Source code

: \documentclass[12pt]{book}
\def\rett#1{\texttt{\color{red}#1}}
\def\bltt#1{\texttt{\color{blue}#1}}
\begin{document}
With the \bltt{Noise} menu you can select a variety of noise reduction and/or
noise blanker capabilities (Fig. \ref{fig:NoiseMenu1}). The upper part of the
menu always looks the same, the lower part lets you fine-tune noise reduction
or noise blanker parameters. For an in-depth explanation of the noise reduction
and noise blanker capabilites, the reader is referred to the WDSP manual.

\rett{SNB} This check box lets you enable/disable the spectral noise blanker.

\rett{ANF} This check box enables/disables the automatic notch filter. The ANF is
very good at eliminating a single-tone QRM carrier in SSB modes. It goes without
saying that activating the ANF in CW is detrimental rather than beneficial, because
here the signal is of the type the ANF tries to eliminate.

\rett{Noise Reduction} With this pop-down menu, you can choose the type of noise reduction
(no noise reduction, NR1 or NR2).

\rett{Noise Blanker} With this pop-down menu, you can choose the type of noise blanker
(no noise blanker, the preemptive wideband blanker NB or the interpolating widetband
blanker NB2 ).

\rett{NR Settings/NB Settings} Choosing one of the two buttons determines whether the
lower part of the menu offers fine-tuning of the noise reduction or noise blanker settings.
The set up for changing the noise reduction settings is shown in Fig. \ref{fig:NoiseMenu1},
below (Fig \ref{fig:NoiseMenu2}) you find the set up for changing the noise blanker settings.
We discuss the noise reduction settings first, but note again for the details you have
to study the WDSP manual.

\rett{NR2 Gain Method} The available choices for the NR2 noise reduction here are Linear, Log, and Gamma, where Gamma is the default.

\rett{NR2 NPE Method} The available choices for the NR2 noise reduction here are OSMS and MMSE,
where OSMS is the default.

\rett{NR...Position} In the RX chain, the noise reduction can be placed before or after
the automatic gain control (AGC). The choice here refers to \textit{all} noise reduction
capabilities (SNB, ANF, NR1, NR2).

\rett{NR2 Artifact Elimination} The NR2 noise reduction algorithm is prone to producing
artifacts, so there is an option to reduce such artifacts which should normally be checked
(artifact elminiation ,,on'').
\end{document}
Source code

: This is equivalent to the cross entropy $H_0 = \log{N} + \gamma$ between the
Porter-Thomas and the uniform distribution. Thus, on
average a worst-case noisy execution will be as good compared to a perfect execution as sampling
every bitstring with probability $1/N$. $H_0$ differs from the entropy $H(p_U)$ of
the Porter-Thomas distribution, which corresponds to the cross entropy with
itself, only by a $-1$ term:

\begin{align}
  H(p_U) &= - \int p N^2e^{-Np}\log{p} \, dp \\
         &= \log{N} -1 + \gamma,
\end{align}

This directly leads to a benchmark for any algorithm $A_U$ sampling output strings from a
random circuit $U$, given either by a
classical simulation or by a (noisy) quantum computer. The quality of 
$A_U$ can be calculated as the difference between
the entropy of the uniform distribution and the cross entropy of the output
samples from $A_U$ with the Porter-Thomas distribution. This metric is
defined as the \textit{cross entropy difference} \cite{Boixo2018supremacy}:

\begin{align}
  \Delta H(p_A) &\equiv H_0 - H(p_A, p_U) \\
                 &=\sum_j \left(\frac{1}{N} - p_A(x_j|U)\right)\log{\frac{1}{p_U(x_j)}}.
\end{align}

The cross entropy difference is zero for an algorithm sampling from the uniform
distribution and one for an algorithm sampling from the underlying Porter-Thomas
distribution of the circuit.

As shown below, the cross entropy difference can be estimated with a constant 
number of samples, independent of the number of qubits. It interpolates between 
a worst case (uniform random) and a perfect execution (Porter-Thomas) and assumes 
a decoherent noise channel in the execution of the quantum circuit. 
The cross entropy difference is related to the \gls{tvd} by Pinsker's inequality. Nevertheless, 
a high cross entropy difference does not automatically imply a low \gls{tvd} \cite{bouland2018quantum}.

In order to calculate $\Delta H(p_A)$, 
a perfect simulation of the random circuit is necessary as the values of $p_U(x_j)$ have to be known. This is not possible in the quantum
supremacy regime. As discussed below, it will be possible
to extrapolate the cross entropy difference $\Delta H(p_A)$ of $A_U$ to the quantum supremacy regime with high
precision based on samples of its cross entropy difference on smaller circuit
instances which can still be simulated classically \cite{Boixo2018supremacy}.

::::::::

Copy each line above where "changing" appears.

* [Task output]
The set up for changing the noise reduction settings is shown in Fig. \ref{fig:NoiseMenu1},
below (Fig \ref{fig:NoiseMenu2}) you find the set up for changing the noise blanker settings.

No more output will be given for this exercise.